Énième volte-face, le ministre de l’Éducation nationale vient de s’asseoir sur ses déclarations du 29 mai dernier, où il n’envisageait aucun allègement du protocole sanitaire dans les écoles avant septembre.

Pour ouvrir les écoles le 11 mai et rassurer parents et enseignants, le ministère de l’Éducation nationale avait rédigé un protocole de 54 pages. Les directeurs d’école, mètre à la main, avaient réaménagé toutes les classes, les enseignants avaient réfléchi à occuper les enfants, en tenant compte de consignes sanitaires parfois inapplicables et absurdes s’agissant de très jeunes enfants.
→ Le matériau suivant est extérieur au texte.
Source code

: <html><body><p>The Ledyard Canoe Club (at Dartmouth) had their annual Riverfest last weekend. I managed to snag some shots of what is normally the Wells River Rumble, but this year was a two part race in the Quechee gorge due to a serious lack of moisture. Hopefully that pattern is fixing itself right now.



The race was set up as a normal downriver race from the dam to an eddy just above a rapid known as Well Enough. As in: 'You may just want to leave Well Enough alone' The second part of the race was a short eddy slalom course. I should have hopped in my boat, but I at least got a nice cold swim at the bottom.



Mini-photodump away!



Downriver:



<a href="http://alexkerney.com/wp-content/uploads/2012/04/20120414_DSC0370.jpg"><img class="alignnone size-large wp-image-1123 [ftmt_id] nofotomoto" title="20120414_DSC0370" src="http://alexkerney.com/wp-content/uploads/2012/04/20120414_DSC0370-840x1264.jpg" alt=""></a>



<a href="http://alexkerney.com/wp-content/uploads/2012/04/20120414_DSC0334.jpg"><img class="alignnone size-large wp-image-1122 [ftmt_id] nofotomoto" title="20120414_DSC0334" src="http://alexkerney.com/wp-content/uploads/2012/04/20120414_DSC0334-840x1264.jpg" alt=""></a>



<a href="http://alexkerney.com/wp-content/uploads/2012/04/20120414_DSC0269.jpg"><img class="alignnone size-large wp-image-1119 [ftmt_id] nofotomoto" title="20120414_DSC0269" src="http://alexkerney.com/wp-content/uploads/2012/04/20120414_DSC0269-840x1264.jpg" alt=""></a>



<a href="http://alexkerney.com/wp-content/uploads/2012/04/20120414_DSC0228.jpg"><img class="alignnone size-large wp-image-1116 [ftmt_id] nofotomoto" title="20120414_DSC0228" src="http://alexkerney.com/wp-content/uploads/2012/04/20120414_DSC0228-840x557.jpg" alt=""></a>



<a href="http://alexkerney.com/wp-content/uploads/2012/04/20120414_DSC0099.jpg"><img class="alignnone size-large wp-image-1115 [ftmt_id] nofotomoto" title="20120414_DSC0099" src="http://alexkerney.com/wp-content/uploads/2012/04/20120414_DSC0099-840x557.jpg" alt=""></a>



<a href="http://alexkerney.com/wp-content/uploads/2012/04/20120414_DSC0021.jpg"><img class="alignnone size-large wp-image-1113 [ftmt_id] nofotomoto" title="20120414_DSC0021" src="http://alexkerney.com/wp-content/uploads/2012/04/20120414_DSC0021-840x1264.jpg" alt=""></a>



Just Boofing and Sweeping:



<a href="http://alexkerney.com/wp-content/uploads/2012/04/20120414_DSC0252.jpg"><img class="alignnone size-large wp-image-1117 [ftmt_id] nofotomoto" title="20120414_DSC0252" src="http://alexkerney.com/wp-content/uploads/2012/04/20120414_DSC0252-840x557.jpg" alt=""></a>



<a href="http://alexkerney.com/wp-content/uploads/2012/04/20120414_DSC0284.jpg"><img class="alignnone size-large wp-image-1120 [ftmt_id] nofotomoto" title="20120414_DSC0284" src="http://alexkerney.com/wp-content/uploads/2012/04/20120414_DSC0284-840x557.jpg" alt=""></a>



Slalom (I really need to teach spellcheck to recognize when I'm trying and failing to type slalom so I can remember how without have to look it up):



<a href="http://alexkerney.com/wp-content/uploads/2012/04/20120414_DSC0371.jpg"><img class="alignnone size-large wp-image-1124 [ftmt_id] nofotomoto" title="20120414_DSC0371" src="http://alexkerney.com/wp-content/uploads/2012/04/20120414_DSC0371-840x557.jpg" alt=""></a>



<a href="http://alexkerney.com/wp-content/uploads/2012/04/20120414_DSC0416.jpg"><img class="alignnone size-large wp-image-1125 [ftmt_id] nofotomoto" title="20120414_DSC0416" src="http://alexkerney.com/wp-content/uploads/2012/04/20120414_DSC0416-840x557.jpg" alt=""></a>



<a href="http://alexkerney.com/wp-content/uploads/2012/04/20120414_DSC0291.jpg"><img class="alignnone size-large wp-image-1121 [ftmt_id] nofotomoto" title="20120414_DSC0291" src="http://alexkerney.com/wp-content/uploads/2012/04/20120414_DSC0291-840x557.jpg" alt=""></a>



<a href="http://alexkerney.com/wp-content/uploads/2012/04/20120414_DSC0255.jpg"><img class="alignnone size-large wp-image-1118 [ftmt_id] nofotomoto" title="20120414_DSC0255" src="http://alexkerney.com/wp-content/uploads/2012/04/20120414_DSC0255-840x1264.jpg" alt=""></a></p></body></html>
Du jour au lendemain, le ministre Blanquer a déchiré le protocole et levé toutes les obligations dans les maternelles, les crèches et les écoles primaires. Le personnel se retrouve donc à réorganiser une troisième fois les conditions d’accueil des élèves. Certaines écoles avaient été fermées, les élèves en nombre restreint et les professeurs ayant été regroupés dans quelques écoles seulement, et le personnel avait déjà préparé les locaux pour la rentrée prochaine. Le matériel avait été rangé, parfois déménagé en fonction de l’attribution des classes à d’autres sections, suivant l’évolution des effectifs attendus en septembre prochain, etc. Et voilà que, pour deux semaines, il faudrait tout redéfaire, déménager à nouveau, réinstaller. Cette fois-ci sans l’aide des équipes de déménageurs intervenues il y a quelques jours seulement.

Pour tenter de justifier ce revirement, Blanquer a déclaré devant le Sénat, à propos des écoles primaires : « On essaye de faire respecter un mètre. Mais dans certaines classes, lorsque nous recevrons tous les élèves, parfois, on sera obligé d’avoir un peu moins d’un mètre. Donc c’est possible d’avoir un peu moins d’un mètre. » Et pour cause, nombre de classes sont surchargées en temps normal et les élèves s’entassent souvent dans des surfaces restreintes.

Le virus continuant pourtant de circuler, les contraintes du protocole sanitaire empêchaient nombre d’écoles d’accueillir tous les enfants, alors que le gouvernement veut renvoyer tous les parents au travail et limiter le recours au chômage partiel. En ouvrant partout les écoles, même à Sarcelles, dans le Val-d’Oise, où un nouveau foyer épidémique vient d’être mis en évidence, le gouvernement prend le risque de relancer l’épidémie Dans cette ville, le maire ferme les bibliothèques et la piscine, mais ouvre les écoles ! L’attitude de Blanquer montre que le gouvernement entend bien organiser dans l’Éducation, comme dans les hôpitaux, le retour à la situation d’avant l’épidémie, avec les mêmes manques de moyens, mais en pire.